Maryland counties meet funding requirements to reduce stormwater pollution
9 Counties, Baltimore City Put Forward Plans without State Mandate
Baltimore, MD (October 18, 2016) – Maryland’s largest jurisdictions have met their requirements under state law to develop financing plans to reduce polluted stormwater runoff and protect and restore local waters and the Chesapeake Bay.
A review by the Maryland Department of the Environment determined that Baltimore City and the state’s largest counties dedicated funding for clean water projects as required under Maryland’s Watershed Protection and Restoration Program. That program was revised under a bill, signed into law by Governor Larry Hogan in 2015, that repealed a mandate that forced local jurisdictions to collect a stormwater remediation fee and instead gave them the flexibility to enact a plan that best fit their individual situation. The total projected investment for stormwater reduction projects for Maryland’s largest jurisdictions is more than $1 billion over five years.
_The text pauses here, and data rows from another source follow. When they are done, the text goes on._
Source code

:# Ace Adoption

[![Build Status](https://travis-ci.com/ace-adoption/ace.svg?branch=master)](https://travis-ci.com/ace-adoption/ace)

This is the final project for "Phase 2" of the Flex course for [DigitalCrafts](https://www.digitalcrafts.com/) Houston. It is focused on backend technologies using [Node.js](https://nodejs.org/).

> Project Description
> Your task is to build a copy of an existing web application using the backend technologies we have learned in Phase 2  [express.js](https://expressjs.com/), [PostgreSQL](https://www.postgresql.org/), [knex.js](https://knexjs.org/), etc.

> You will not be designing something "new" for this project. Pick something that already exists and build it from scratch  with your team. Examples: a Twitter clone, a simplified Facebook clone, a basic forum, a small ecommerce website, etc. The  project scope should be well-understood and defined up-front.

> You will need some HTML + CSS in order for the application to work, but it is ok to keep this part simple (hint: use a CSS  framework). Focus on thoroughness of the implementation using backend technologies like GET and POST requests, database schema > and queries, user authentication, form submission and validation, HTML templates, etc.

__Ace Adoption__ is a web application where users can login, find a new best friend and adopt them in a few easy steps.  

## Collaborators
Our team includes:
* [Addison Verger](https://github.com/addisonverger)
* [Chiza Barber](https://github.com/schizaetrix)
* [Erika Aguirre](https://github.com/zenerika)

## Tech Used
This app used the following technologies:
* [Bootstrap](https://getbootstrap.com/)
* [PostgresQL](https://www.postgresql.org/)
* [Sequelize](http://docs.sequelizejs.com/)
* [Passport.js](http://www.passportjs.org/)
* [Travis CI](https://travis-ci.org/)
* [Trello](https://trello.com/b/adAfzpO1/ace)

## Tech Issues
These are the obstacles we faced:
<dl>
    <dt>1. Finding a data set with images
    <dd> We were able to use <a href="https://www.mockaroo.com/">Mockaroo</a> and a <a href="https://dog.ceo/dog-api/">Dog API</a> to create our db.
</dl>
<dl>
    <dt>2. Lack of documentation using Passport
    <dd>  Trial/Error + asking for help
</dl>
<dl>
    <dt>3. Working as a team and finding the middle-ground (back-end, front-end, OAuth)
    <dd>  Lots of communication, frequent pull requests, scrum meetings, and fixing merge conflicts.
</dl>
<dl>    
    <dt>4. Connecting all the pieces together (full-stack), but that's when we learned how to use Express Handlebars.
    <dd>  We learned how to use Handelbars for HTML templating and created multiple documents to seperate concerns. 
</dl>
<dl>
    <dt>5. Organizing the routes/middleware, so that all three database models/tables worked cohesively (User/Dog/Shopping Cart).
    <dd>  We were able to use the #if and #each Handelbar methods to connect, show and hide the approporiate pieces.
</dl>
“Today’s news further illustrates what many Marylanders and local officials have already known for years: the state does not need to impose yet another burdensome tax on homeowners and job creators in order to successfully manage stormwater runoff,” said Governor Hogan. “The innovative plans put forward by these jurisdictions offer even more proof that repealing the Rain Tax was the right thing to do.”
“Collaboration and innovation are crucial to so much of what Maryland does as an environmental leader in the Chesapeake Bay region, and the ongoing effort to reduce polluted stormwater runoff reflects that spirit,” said Maryland Secretary of the Environment Ben Grumbles. “The revised stormwater program provides flexibility while demanding accountability and results. Maryland’s largest jurisdictions deserve credit for stepping forward to pay for these clean water projects – for the good of our environment and Maryland’s economy.”
The revisions to Maryland’s stormwater management program signed into law in 2015 required each of Maryland’s 10 largest urban jurisdictions to develop a Financial Assurance Plan to show how the treatment of stormwater runoff will be paid for over the next five years. These plans provide a financial roadmap for complying with municipal stormwater permit requirements and federal water pollution limits for the Chesapeake Bay. The jurisdictions that are affected by these requirements are: Baltimore City and Anne Arundel, Baltimore, Carroll, Charles, Frederick, Harford, Howard, Montgomery and Prince George’s counties.
The 2015 law also requires the Maryland Department of the Environment to provide an annual report on the plans and to determine whether the jurisdictions’ plans include sufficient funding – defined as funding of at least 75 percent of municipal stormwater permit impervious surface restoration plan requirements over the next two state fiscal years. The Department has completed its annual report and has found that each of the jurisdictions has sufficient funding in its plan, and will work directly with the counties to facilitate any needed adjustments.
Maryland is a recognized national leader in urban stormwater restoration work. Through mid 2015, more than 8,000 impervious acres were restored under Maryland local jurisdictions’ municipal stormwater permits, and Maryland jurisdictions are projected to restore more than 34,000 acres by the end of the five-year permit term. In comparison, Washington, D.C., among regional leaders in green infrastructure, is projected to restore 500 acres by the end of its permit term, and Philadelphia, a national model for green infrastructure, is projected to restore 10,000 acres by 2035.